People v. Kavanaugh, 2016 IL App (3d) 150806 (December). Episode 276 (Duration 4:49)
Trial judge reversed for rescinding this SSS; you just can’t ignore the traffic accident and the stench of weed.
Trooper responds to the scene where Defendant had cut-off another driver forcing the other driver into a ditch.
When the trooper approached the defendant, he detected the odor of burnt cannabis. He asked defendant if she had anything illegal in the car, and she eventually admitted that she had cannabis. The trooper noted the odor of cannabis was “more freshly burnt” than stale.
Defendant also had a pipe and a grinder in her car.
The trooper testified that the cannabis was located under the seat.
Defendant told him she smoked cannabis approximately one week prior to the incident.
He was trained in detecting drug and cannabis use.
She Passed The Fields
The trooper did not observe that defendant had any difficulty walking when she exited her vehicle, and he did not smell cannabis on defendant’s breath.
He had defendant perform several field sobriety tests, including the walk-and-turn and one-leg stand tests. Trooper said she failed them all.
He also observed strong lack of convergence in defendant’s left eye indicative of drug impairment.
On video, the fields don’t actually look bad.
The State argues that the trial court erred in granting the petition to rescind statutory summary suspension.

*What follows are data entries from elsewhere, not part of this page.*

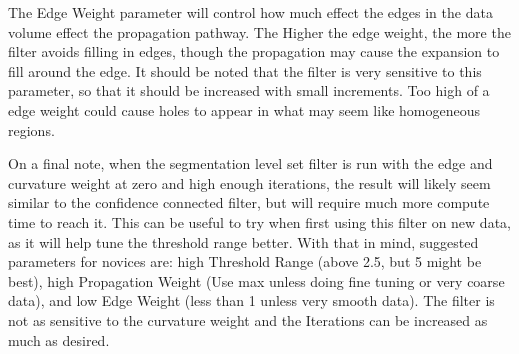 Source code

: \documentclass[fleqn,11pt,openany]{book}
\begin{document}
The Edge Weight parameter will control how much effect the edges in the data volume effect the propagation pathway.  The Higher the edge weight, the more the filter avoids filling in edges, though the propagation may cause the expansion to fill around the edge.  It should be noted that the filter is very sensitive to this parameter, so that it should be increased with small increments.  Too high of a edge weight could cause holes to appear in what may seem like homogeneous regions.  

On a final note, when the segmentation level set filter is run with the edge and curvature weight at zero and high enough iterations, the result will likely seem similar to the confidence connected filter, but will require much more compute time to reach it.  This can be useful to try when first using this filter on new data, as it will help tune the threshold range better.  With that in mind, suggested parameters for novices are: high Threshold Range (above 2.5, but 5 might be best), high Propagation Weight (Use max unless doing fine tuning or very coarse data), and low Edge Weight (less than 1 unless very smooth data).  The filter is not as sensitive to the curvature weight and the Iterations can be increased as much as desired.  
\end{document}
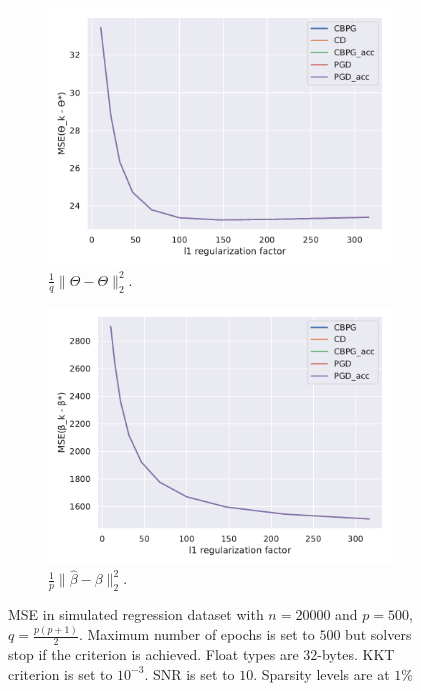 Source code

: \documentclass[a4]{article}
\begin{document}
\begin{figure}[ht!]
	\begin{subfigure}{.45\textwidth}
		\centering
		\includegraphics[scale = 0.43]{prebuilt_images/simu_total/simulated_n20000p500_snr=10_difftheta_2605.pdf}
		\caption{$\frac{1}{q}\|\widehat \Theta - \Theta\|^2_2$.}
		\label{fig:mse_theta}
	\end{subfigure}
	\begin{subfigure}{.45\textwidth}
		\centering
		\includegraphics[scale = 0.43]{prebuilt_images/simu_total/simulated_n20000p500_snr=10_diffbeta_2605.pdf}
		\caption{$\frac{1}{p}\|\widehat \beta - \beta\|^2_2$.}
		\label{fig:mse_beta}
	\end{subfigure}
	\caption{MSE in simulated regression dataset with $n=20000$ and $p=500$, $q=\frac{p(p+1)}{2}$.
	Maximum number of epochs is set to $500$ but solvers stop if the criterion is achieved. Float types are $32$-bytes. KKT criterion is set to $10^{-3}$. SNR is set to $10$. Sparsity levels are at $1\%$}
	\label{fig:mse_coeffs}
\end{figure}
\end{document}
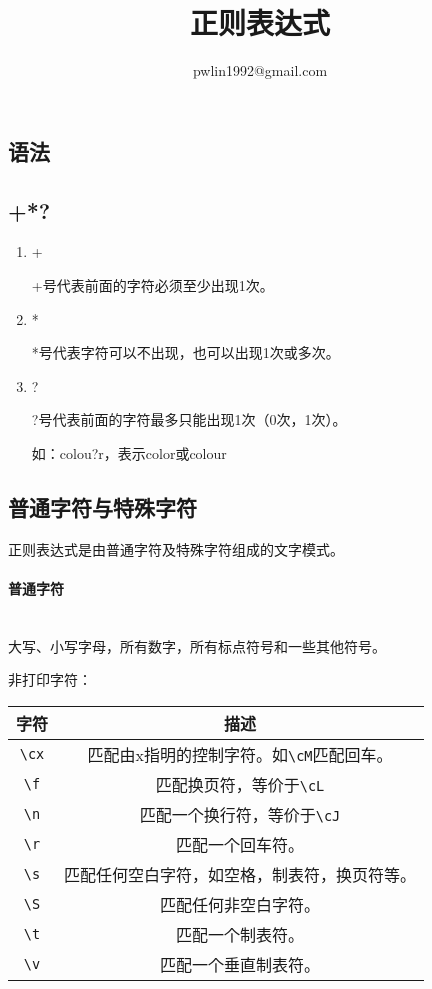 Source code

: \documentclass{article}
\title{正则表达式}
\author{pwlin1992@gmail.com}
\begin{document}
\maketitle
\tableofcontents
\begin{large}
  \section{语法}
  \subsection{+*?}
  \begin{enumerate}
  \item +

    +号代表前面的字符必须至少出现1次。
  \item *

    *号代表字符可以不出现，也可以出现1次或多次。
  \item ?

    ?号代表前面的字符最多只能出现1次（0次，1次）。

    如：colou?r，表示color或colour
  \end{enumerate}

  \subsection{普通字符与特殊字符}
  正则表达式是由普通字符及特殊字符组成的文字模式。

  \paragraph{普通字符}\mbox{} \\

  大写、小写字母，所有数字，所有标点符号和一些其他符号。

  非打印字符：

  \begin{tabular}{|c|c|}
    \hline
    字符 & 描述 \\
    \hline
    \verb|\cx| & 匹配由x指明的控制字符。如\verb|\cM|匹配回车。\\
    \hline
    \verb|\f| & 匹配换页符，等价于\verb|\cL| \\
    \hline
    \verb|\n| & 匹配一个换行符，等价于\verb|\cJ| \\
    \hline
    \verb|\r| & 匹配一个回车符。 \\
    \hline
    \verb|\s| & 匹配任何空白字符，如空格，制表符，换页符等。 \\
    \hline
    \verb|\S| & 匹配任何非空白字符。 \\
    \hline
    \verb|\t| & 匹配一个制表符。 \\
    \hline
    \verb|\v| & 匹配一个垂直制表符。\\
    \hline
  \end{tabular}


\end{large}
\end{document}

In the instant case, the issue was whether the arresting officer had reasonable grounds to believe that defendant was driving while under the influence of cannabis under section 2- 118.1(b)(2) of the Code (which only requires reasonable grounds).
Trial Court’s Findings
The trial court granted the rescission of the suspension.
The trial court gave great deference to the fact that when the defendant was outside the vehicle, there was no odor of burnt cannabis on her person or otherwise on her breath. Further, the trial judge found the field sobriety tests were actually favorable to the defendant.
The trial court stated that it placed “significant weight” on the fact that the tests were performed on the shoulder of the interstate with heavy traffic passing within 10 to 15 feet of defendant.
The trial court also noted that there was a lack of evidence as to defendant’s demeanor, including whether she had red eyes or slurred speech.
First of all, the reviewing court said the trial court properly refused to consider the trooper’s testimony regarding the convergence test.
Nevertheless, the reviewing court found that, even accepting the trial court’s factual findings, the evidence was that there was reasonable grounds to believe defendant was driving while under the influence of cannabis.
Defendant admitted that she failed to check her blind spot before changing lanes, causing another vehicle to drive into the ditch. The trooper also detected a strong odor of burnt cannabis in defendant’s car and located a pipe, grinder, and cannabis under defendant’s front passenger seat.
The reviewing court concluded that the facts of defendant’s erratic driving, the strong odor of burnt cannabis in her vehicle, and the presence of cannabis and paraphernalia in her vehicle were sufficient “to lead a reasonably cautious person to believe” defendant was driving while under the influence of cannabis.
Reviewing court is basically saying you just can’t ignore the accident and the stench of weed.